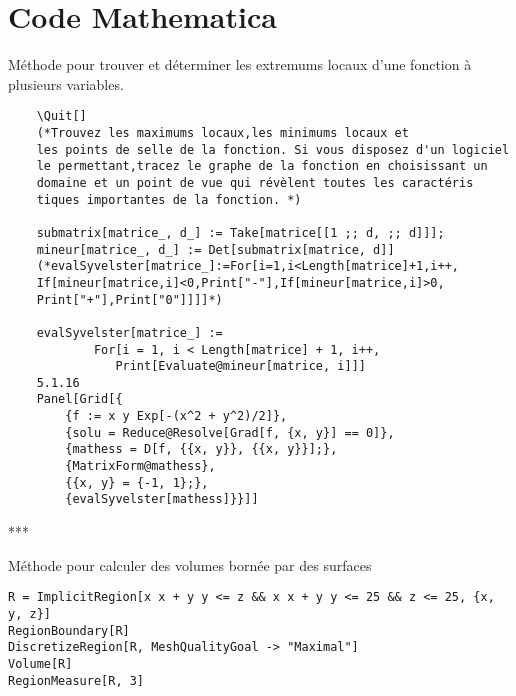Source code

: \section{Code Mathematica}
	\begin{center}Méthode pour trouver et déterminer les extremums locaux d'une fonction à plusieurs variables.\end{center}
	
	\begin{verbatim}
	\Quit[]
	(*Trouvez les maximums locaux,les minimums locaux et
	les points de selle de la fonction. Si vous disposez d'un logiciel
	le permettant,tracez le graphe de la fonction en choisissant un 
	domaine et un point de vue qui révèlent toutes les caractéris­
	tiques importantes de la fonction. *)
	
	submatrix[matrice_, d_] := Take[matrice[[1 ;; d, ;; d]]];
	mineur[matrice_, d_] := Det[submatrix[matrice, d]]
	(*evalSyvelster[matrice_]:=For[i=1,i<Length[matrice]+1,i++,
	If[mineur[matrice,i]<0,Print["-"],If[mineur[matrice,i]>0,
	Print["+"],Print["0"]]]]*)
	
	evalSyvelster[matrice_] := 
	        For[i = 1, i < Length[matrice] + 1, i++, 
	           Print[Evaluate@mineur[matrice, i]]]
	5.1.16
	Panel[Grid[{
	    {f := x y Exp[-(x^2 + y^2)/2]},
	    {solu = Reduce@Resolve[Grad[f, {x, y}] == 0]},
	    {mathess = D[f, {{x, y}}, {{x, y}}];},
	    {MatrixForm@mathess},
	    {{x, y} = {-1, 1};},
	    {evalSyvelster[mathess]}}]]
	\end{verbatim}
	\begin{center}***\end{center}
\begin{center}Méthode pour calculer des volumes bornée par des surfaces \end{center}
		\begin{flushleft}
			\verb|R = ImplicitRegion[x x + y y <= z && x x + y y <= 25 && z <= 25, {x, y, z}]|\\
			\verb|RegionBoundary[R]|\\
			\verb|DiscretizeRegion[R, MeshQualityGoal -> "Maximal"]|\\
			\verb|Volume[R]|\\
			\verb|RegionMeasure[R, 3]|
		\end{flushleft}	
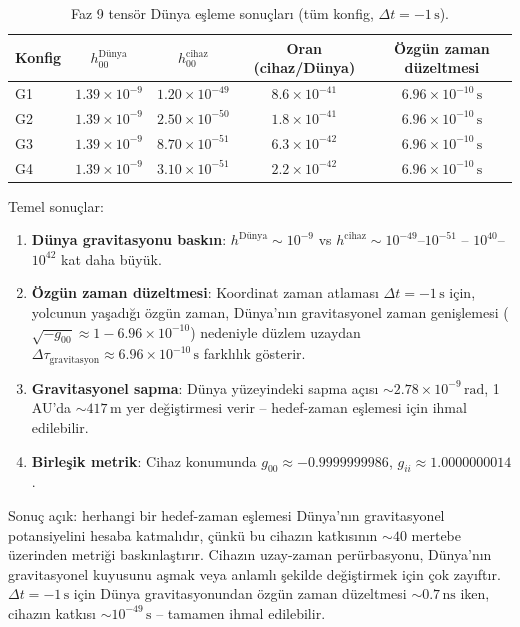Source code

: \begin{table}[t]
\centering
\caption{Faz 9 tensör Dünya eşleme sonuçları (tüm konfig, $\Delta t = -1\,\text{s}$).}
\label{tab:phase9-tensor-earth}
\begin{tabular}{lcccc}
\hline
Konfig & $h^{\text{Dünya}}_{00}$ & $h^{\text{cihaz}}_{00}$ & Oran (cihaz/Dünya) & Özgün zaman düzeltmesi \\
\hline
G1 & $1.39\times 10^{-9}$ & $1.20\times 10^{-49}$ & $8.6\times 10^{-41}$ & $6.96\times 10^{-10}\,\text{s}$ \\
G2 & $1.39\times 10^{-9}$ & $2.50\times 10^{-50}$ & $1.8\times 10^{-41}$ & $6.96\times 10^{-10}\,\text{s}$ \\
G3 & $1.39\times 10^{-9}$ & $8.70\times 10^{-51}$ & $6.3\times 10^{-42}$ & $6.96\times 10^{-10}\,\text{s}$ \\
G4 & $1.39\times 10^{-9}$ & $3.10\times 10^{-51}$ & $2.2\times 10^{-42}$ & $6.96\times 10^{-10}\,\text{s}$ \\
\hline
\end{tabular}
\end{table}

Temel sonuçlar:
\begin{enumerate}
    \item \textbf{Dünya gravitasyonu baskın}: $h^{\text{Dünya}} \sim 10^{-9}$ vs $h^{\text{cihaz}} \sim 10^{-49}$--$10^{-51}$ -- $10^{40}$--$10^{42}$ kat daha büyük.
    \item \textbf{Özgün zaman düzeltmesi}: Koordinat zaman atlaması $\Delta t = -1\,\text{s}$ için, yolcunun yaşadığı özgün zaman, Dünya'nın gravitasyonel zaman genişlemesi ($\sqrt{-g_{00}} \approx 1 - 6.96\times 10^{-10}$) nedeniyle düzlem uzaydan $\Delta\tau_{\text{gravitasyon}} \approx 6.96\times 10^{-10}\,\text{s}$ farklılık gösterir.
    \item \textbf{Gravitasyonel sapma}: Dünya yüzeyindeki sapma açısı $\sim 2.78\times 10^{-9}\,\text{rad}$, 1 AU'da $\sim 417\,\text{m}$ yer değiştirmesi verir -- hedef-zaman eşlemesi için ihmal edilebilir.
    \item \textbf{Birleşik metrik}: Cihaz konumunda $g_{00} \approx -0.9999999986$, $g_{ii} \approx 1.0000000014$.
\end{enumerate}

Sonuç açık: herhangi bir hedef-zaman eşlemesi Dünya'nın gravitasyonel potansiyelini hesaba katmalıdır, çünkü bu cihazın katkısının $\sim 40$ mertebe üzerinden metriği baskınlaştırır. Cihazın uzay-zaman perürbasyonu, Dünya'nın gravitasyonel kuyusunu aşmak veya anlamlı şekilde değiştirmek için çok zayıftır. $\Delta t = -1\,\text{s}$ için Dünya gravitasyonundan özgün zaman düzeltmesi $\sim 0.7\,\text{ns}$ iken, cihazın katkısı $\sim 10^{-49}\,\text{s}$ -- tamamen ihmal edilebilir.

The problem: Your reply should hold every line above exactly as written and none of the pictures.

Response to this exercise:
Source code

: \section{Code Mathematica}
	\begin{center}Méthode pour trouver et déterminer les extremums locaux d'une fonction à plusieurs variables.\end{center}
	
	\begin{verbatim}
	\Quit[]
	(*Trouvez les maximums locaux,les minimums locaux et
	les points de selle de la fonction. Si vous disposez d'un logiciel
	le permettant,tracez le graphe de la fonction en choisissant un 
	domaine et un point de vue qui révèlent toutes les caractéris­
	tiques importantes de la fonction. *)
	
	submatrix[matrice_, d_] := Take[matrice[[1 ;; d, ;; d]]];
	mineur[matrice_, d_] := Det[submatrix[matrice, d]]
	(*evalSyvelster[matrice_]:=For[i=1,i<Length[matrice]+1,i++,
	If[mineur[matrice,i]<0,Print["-"],If[mineur[matrice,i]>0,
	Print["+"],Print["0"]]]]*)
	
	evalSyvelster[matrice_] := 
	        For[i = 1, i < Length[matrice] + 1, i++, 
	           Print[Evaluate@mineur[matrice, i]]]
	5.1.16
	Panel[Grid[{
	    {f := x y Exp[-(x^2 + y^2)/2]},
	    {solu = Reduce@Resolve[Grad[f, {x, y}] == 0]},
	    {mathess = D[f, {{x, y}}, {{x, y}}];},
	    {MatrixForm@mathess},
	    {{x, y} = {-1, 1};},
	    {evalSyvelster[mathess]}}]]
	\end{verbatim}
	\begin{center}***\end{center}
\begin{center}Méthode pour calculer des volumes bornée par des surfaces \end{center}
		\begin{flushleft}
			\verb|R = ImplicitRegion[x x + y y <= z && x x + y y <= 25 && z <= 25, {x, y, z}]|\\
			\verb|RegionBoundary[R]|\\
			\verb|DiscretizeRegion[R, MeshQualityGoal -> "Maximal"]|\\
			\verb|Volume[R]|\\
			\verb|RegionMeasure[R, 3]|
		\end{flushleft}	
Source code

: \begin{table}[t]
\centering
\caption{Faz 9 tensör Dünya eşleme sonuçları (tüm konfig, $\Delta t = -1\,\text{s}$).}
\label{tab:phase9-tensor-earth}
\begin{tabular}{lcccc}
\hline
Konfig & $h^{\text{Dünya}}_{00}$ & $h^{\text{cihaz}}_{00}$ & Oran (cihaz/Dünya) & Özgün zaman düzeltmesi \\
\hline
G1 & $1.39\times 10^{-9}$ & $1.20\times 10^{-49}$ & $8.6\times 10^{-41}$ & $6.96\times 10^{-10}\,\text{s}$ \\
G2 & $1.39\times 10^{-9}$ & $2.50\times 10^{-50}$ & $1.8\times 10^{-41}$ & $6.96\times 10^{-10}\,\text{s}$ \\
G3 & $1.39\times 10^{-9}$ & $8.70\times 10^{-51}$ & $6.3\times 10^{-42}$ & $6.96\times 10^{-10}\,\text{s}$ \\
G4 & $1.39\times 10^{-9}$ & $3.10\times 10^{-51}$ & $2.2\times 10^{-42}$ & $6.96\times 10^{-10}\,\text{s}$ \\
\hline
\end{tabular}
\end{table}

Temel sonuçlar:
\begin{enumerate}
    \item \textbf{Dünya gravitasyonu baskın}: $h^{\text{Dünya}} \sim 10^{-9}$ vs $h^{\text{cihaz}} \sim 10^{-49}$--$10^{-51}$ -- $10^{40}$--$10^{42}$ kat daha büyük.
    \item \textbf{Özgün zaman düzeltmesi}: Koordinat zaman atlaması $\Delta t = -1\,\text{s}$ için, yolcunun yaşadığı özgün zaman, Dünya'nın gravitasyonel zaman genişlemesi ($\sqrt{-g_{00}} \approx 1 - 6.96\times 10^{-10}$) nedeniyle düzlem uzaydan $\Delta\tau_{\text{gravitasyon}} \approx 6.96\times 10^{-10}\,\text{s}$ farklılık gösterir.
    \item \textbf{Gravitasyonel sapma}: Dünya yüzeyindeki sapma açısı $\sim 2.78\times 10^{-9}\,\text{rad}$, 1 AU'da $\sim 417\,\text{m}$ yer değiştirmesi verir -- hedef-zaman eşlemesi için ihmal edilebilir.
    \item \textbf{Birleşik metrik}: Cihaz konumunda $g_{00} \approx -0.9999999986$, $g_{ii} \approx 1.0000000014$.
\end{enumerate}

Sonuç açık: herhangi bir hedef-zaman eşlemesi Dünya'nın gravitasyonel potansiyelini hesaba katmalıdır, çünkü bu cihazın katkısının $\sim 40$ mertebe üzerinden metriği baskınlaştırır. Cihazın uzay-zaman perürbasyonu, Dünya'nın gravitasyonel kuyusunu aşmak veya anlamlı şekilde değiştirmek için çok zayıftır. $\Delta t = -1\,\text{s}$ için Dünya gravitasyonundan özgün zaman düzeltmesi $\sim 0.7\,\text{ns}$ iken, cihazın katkısı $\sim 10^{-49}\,\text{s}$ -- tamamen ihmal edilebilir.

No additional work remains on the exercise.